Neither state is exactly a beacon of liberty and both have long routinely conducted spying on their own citizens that would no doubt make the NSA look tame. (Honey, disconnect the phone…and turn up the radio so we can talk….). Indeed, if Jeremy Bentham were alive today, he might well proclaim the Russian bear the winner in the race to create a society-wide panopticon which successfully maintains all its citizens under almost constant surveillance.
No doubt, there have been previous Americans who have made this seemingly perverse flight for freedom into the maws of the Russian bear. Ironically, the only figure I can recall is Lee Harvey Oswald, the suspected assassin of President John Kennedy, a desperate figure whose rapid disenchantment with the Soviet empire drove him to return to America within a few years.
Frankly, an advocate of freedom from governmental snooping who seeks asylum in a security state which is famed for its efficiency in snooping in order to avoid facing the music in the country he allegedly sought to save doesn’t make a lot of sense to me. And, in all honesty, as much as I empathize with Snowden’s concerns, he simply doesn’t strike me as much of a hero though this hardly fazes his supporters. Even so, there is no small amount of irony in watching the same people who have decried godless communism for so long now defending Snowden, the icon of freedom, defecting to the successors to the Soviet system.

Homophobia and Ex-Communist Family Values

Perhaps even more ironic is watching the banner of a rather virulent homophobia dressed up as traditional, family values being unfurled in Russia on the eve of the Winter Olympics. Of course, the violence against LBGTIQ people and those who would dare to support their rights to be treated with equality and dignity in Russia today is hardly unfamiliar to an America which has only recently begun to repent of their homophobia.
Historically, Evangelical Protestant and conservative Catholic wings in America have been key players in the fight against what they saw as the godless communism of the Soviets. It is a fight in which homophobia played a major role during the Red Scare of the 1920s and 1950s. Homosexuality came to be seen as a security risk by homophobic anti-Communist politicians. It was also seen as a symptom of moral decay by puritanical religious leaders, the same claim made by many Russians today who claim membership in the revival of Russian religiosity post-Soviet Union.
Today America seems to be on the verge of finally rejecting this base social prejudice that has informed its cultural values and its resulting law for so long. It is the successors of the godless communists who now utilize the rhetoric of God and country in a Russia which has largely committed its communist system to the dustbin of history.
No doubt it is more than a little uncomfortable for folks like Pat Robertson to realize that while most of his fellow Americans have rejected his fear-driven religious morality, his message finds willing hearers across the ocean in a Russia who has taken up the banner of homophobia disguised as traditional family values. According to all the polls, Robertson and company now have more in common with folks like Russia’s Vladimir Putin and the imams of fundamentalist Islam than their fellow Americans.
You know that’s got to smart.
Charles Dudley Warner noted in 1850, politics often makes strange bedfellows. These days there seems to be plenty of cognitive dissonance to go around. 
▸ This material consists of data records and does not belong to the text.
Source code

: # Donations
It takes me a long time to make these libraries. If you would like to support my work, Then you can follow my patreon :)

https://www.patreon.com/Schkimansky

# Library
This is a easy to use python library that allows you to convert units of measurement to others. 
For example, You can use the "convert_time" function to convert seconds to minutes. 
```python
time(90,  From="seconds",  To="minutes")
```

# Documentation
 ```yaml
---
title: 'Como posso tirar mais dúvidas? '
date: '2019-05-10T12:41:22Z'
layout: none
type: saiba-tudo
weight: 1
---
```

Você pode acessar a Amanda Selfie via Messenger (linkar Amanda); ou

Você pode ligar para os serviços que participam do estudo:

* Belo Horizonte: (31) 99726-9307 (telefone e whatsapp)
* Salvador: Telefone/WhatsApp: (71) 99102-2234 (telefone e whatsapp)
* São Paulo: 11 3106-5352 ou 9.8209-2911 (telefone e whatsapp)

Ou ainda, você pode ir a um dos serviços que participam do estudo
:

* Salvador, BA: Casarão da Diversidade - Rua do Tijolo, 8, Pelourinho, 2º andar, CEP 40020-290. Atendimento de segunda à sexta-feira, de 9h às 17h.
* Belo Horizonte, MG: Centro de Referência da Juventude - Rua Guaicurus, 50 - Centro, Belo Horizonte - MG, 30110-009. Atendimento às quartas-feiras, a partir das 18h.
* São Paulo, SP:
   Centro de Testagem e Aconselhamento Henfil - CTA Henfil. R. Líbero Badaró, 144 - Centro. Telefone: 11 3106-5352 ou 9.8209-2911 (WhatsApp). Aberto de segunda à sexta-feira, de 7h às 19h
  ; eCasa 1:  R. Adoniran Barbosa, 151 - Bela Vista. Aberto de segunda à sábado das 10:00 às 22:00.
The Rev. Harry Scott Coverston, J.D., Ph.D.
Member, Florida Bar (inactive status)
Priest, Episcopal Church (Dio. of El Camino Real, CA)
Instructor: Humanities, Religion, Philosophy of Law
University of Central Florida, Orlando

If the unexamined life is not worth living, surely an unexamined belief system, be it religious or political, is not worth holding.

Most things of value do not lend themselves to production in sound bytes.